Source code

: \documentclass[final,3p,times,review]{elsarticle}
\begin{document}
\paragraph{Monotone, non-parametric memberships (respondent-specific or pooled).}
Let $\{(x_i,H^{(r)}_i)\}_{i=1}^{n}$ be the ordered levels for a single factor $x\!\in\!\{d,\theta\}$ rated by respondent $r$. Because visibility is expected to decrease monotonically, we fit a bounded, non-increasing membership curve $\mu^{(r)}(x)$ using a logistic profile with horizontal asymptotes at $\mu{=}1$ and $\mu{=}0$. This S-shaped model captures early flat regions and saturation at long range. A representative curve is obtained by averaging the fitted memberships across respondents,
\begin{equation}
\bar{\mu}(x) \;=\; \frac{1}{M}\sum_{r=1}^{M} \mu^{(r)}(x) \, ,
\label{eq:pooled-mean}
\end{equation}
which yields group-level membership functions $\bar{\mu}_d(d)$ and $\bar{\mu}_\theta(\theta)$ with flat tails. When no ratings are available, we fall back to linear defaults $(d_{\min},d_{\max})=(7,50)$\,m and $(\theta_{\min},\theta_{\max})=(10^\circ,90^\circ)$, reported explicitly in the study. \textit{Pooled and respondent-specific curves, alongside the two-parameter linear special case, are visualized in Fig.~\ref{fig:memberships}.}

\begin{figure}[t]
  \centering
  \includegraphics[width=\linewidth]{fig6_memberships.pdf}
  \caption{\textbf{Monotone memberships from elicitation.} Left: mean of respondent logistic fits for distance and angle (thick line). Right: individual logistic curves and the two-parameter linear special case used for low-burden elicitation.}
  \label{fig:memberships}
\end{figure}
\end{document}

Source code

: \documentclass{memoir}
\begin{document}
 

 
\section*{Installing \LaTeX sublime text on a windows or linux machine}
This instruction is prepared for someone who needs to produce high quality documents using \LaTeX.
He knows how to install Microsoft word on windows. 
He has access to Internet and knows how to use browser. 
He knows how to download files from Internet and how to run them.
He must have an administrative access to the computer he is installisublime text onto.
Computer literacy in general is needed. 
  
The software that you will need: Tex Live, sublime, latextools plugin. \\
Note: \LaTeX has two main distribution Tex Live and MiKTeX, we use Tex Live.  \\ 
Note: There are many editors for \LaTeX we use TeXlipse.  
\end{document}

-=-=-=-=-

[Task goal]:
Your task is to return all of the material exactly.

[Exercise answer]:
Source code

: \documentclass[final,3p,times,review]{elsarticle}
\begin{document}
\paragraph{Monotone, non-parametric memberships (respondent-specific or pooled).}
Let $\{(x_i,H^{(r)}_i)\}_{i=1}^{n}$ be the ordered levels for a single factor $x\!\in\!\{d,\theta\}$ rated by respondent $r$. Because visibility is expected to decrease monotonically, we fit a bounded, non-increasing membership curve $\mu^{(r)}(x)$ using a logistic profile with horizontal asymptotes at $\mu{=}1$ and $\mu{=}0$. This S-shaped model captures early flat regions and saturation at long range. A representative curve is obtained by averaging the fitted memberships across respondents,
\begin{equation}
\bar{\mu}(x) \;=\; \frac{1}{M}\sum_{r=1}^{M} \mu^{(r)}(x) \, ,
\label{eq:pooled-mean}
\end{equation}
which yields group-level membership functions $\bar{\mu}_d(d)$ and $\bar{\mu}_\theta(\theta)$ with flat tails. When no ratings are available, we fall back to linear defaults $(d_{\min},d_{\max})=(7,50)$\,m and $(\theta_{\min},\theta_{\max})=(10^\circ,90^\circ)$, reported explicitly in the study. \textit{Pooled and respondent-specific curves, alongside the two-parameter linear special case, are visualized in Fig.~\ref{fig:memberships}.}

\begin{figure}[t]
  \centering
  \includegraphics[width=\linewidth]{fig6_memberships.pdf}
  \caption{\textbf{Monotone memberships from elicitation.} Left: mean of respondent logistic fits for distance and angle (thick line). Right: individual logistic curves and the two-parameter linear special case used for low-burden elicitation.}
  \label{fig:memberships}
\end{figure}
\end{document}

Source code

: \documentclass{memoir}
\begin{document}
 

 
\section*{Installing \LaTeX sublime text on a windows or linux machine}
This instruction is prepared for someone who needs to produce high quality documents using \LaTeX.
He knows how to install Microsoft word on windows. 
He has access to Internet and knows how to use browser. 
He knows how to download files from Internet and how to run them.
He must have an administrative access to the computer he is installisublime text onto.
Computer literacy in general is needed. 
  
The software that you will need: Tex Live, sublime, latextools plugin. \\
Note: \LaTeX has two main distribution Tex Live and MiKTeX, we use Tex Live.  \\ 
Note: There are many editors for \LaTeX we use TeXlipse.  
\end{document}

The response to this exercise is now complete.